» Task to carry out: Whenever a line of the entries below holds the string "OBJS", copy that line and return it.

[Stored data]

== == ==

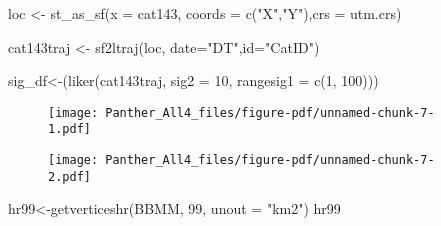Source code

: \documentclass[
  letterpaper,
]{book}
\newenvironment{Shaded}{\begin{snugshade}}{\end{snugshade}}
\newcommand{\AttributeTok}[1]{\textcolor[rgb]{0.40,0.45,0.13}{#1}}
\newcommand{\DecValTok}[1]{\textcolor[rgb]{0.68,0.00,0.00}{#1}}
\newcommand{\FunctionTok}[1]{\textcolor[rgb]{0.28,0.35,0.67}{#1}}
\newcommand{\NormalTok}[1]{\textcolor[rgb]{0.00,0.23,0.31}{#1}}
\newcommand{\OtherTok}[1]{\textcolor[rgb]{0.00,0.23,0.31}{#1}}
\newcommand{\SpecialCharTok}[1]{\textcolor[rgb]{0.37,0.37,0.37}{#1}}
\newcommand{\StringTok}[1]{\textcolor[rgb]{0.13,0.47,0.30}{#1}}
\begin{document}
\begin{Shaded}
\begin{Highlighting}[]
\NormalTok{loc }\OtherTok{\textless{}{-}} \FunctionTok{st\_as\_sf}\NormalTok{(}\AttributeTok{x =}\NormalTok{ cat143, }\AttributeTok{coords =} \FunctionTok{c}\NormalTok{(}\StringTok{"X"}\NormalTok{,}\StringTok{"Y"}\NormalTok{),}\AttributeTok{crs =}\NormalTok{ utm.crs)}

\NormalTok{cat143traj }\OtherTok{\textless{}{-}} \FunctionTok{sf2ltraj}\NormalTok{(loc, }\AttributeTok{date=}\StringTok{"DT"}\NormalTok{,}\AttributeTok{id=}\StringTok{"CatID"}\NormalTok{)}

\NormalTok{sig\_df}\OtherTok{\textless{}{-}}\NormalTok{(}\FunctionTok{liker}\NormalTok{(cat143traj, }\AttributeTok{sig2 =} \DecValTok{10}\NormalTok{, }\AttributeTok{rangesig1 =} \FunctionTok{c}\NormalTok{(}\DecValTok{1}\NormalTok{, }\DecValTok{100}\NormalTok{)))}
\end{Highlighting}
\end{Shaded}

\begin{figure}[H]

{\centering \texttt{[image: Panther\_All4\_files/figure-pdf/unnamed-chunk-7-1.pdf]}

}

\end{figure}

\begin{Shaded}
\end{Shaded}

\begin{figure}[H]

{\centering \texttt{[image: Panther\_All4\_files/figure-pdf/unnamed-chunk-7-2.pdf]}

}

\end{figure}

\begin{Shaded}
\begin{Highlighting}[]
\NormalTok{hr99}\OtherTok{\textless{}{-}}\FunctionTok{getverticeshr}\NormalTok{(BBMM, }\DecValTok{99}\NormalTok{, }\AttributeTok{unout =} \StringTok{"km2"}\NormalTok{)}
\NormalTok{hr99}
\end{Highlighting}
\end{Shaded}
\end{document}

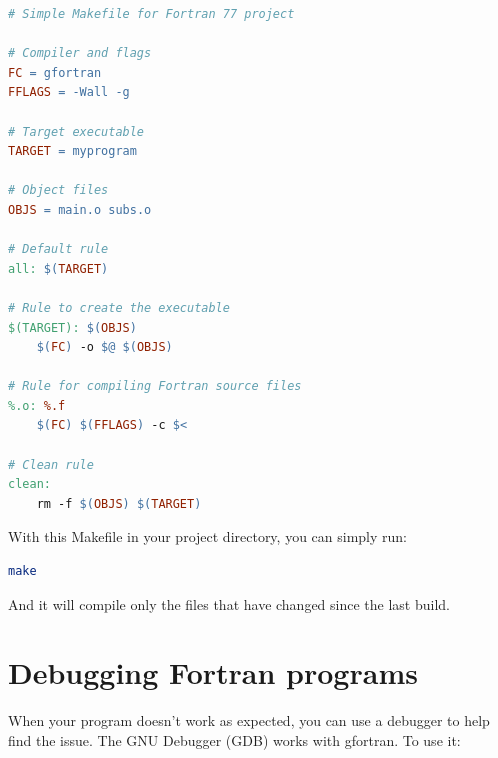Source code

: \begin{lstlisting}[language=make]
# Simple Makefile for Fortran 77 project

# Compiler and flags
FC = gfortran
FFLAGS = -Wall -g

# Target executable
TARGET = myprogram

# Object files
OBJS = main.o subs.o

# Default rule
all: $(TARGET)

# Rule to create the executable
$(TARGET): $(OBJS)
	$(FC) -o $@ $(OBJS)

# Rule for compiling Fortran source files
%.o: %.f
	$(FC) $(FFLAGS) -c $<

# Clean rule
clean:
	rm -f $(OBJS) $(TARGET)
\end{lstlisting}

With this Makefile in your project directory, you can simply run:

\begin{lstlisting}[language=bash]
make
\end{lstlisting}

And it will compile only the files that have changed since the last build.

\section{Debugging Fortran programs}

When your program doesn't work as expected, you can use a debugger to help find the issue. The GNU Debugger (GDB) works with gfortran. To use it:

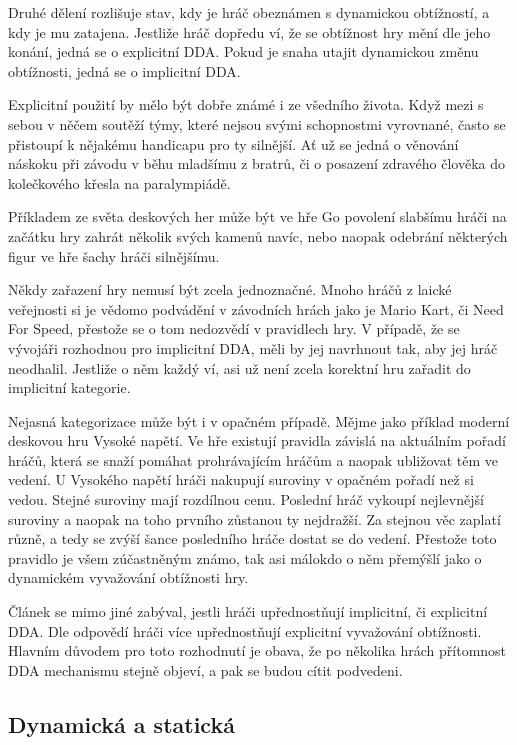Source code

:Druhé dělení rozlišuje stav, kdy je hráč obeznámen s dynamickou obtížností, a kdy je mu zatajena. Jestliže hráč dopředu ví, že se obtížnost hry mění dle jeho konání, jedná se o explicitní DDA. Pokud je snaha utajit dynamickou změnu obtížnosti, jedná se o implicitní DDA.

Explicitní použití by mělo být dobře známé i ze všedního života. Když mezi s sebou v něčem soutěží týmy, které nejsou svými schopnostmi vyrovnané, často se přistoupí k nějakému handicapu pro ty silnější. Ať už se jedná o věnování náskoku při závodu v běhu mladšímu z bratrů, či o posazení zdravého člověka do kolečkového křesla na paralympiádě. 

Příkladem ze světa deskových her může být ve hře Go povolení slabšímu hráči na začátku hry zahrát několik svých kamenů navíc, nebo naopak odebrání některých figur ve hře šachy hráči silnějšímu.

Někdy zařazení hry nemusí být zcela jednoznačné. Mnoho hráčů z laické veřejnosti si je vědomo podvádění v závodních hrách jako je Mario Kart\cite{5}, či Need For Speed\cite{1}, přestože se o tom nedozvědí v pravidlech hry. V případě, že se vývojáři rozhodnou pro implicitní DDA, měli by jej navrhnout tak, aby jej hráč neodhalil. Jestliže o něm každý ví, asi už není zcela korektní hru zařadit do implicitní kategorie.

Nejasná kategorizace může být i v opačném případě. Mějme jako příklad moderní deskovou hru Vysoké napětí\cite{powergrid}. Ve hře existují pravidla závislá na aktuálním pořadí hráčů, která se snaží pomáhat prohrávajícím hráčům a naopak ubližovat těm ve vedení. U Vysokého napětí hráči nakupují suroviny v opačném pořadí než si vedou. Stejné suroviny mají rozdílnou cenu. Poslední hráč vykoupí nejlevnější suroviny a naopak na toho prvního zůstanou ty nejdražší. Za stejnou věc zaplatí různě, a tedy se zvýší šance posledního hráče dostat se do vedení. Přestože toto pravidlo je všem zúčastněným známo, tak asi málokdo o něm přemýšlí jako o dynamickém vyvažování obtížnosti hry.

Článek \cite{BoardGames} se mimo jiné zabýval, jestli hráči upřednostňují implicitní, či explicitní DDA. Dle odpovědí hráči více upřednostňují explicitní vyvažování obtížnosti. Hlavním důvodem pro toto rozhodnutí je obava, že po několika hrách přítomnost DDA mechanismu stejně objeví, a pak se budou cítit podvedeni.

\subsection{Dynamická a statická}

== == ==

» Reply to the task:
OBJS = main.o subs.o
$(TARGET): $(OBJS)
	$(FC) -o $@ $(OBJS)
	rm -f $(OBJS) $(TARGET)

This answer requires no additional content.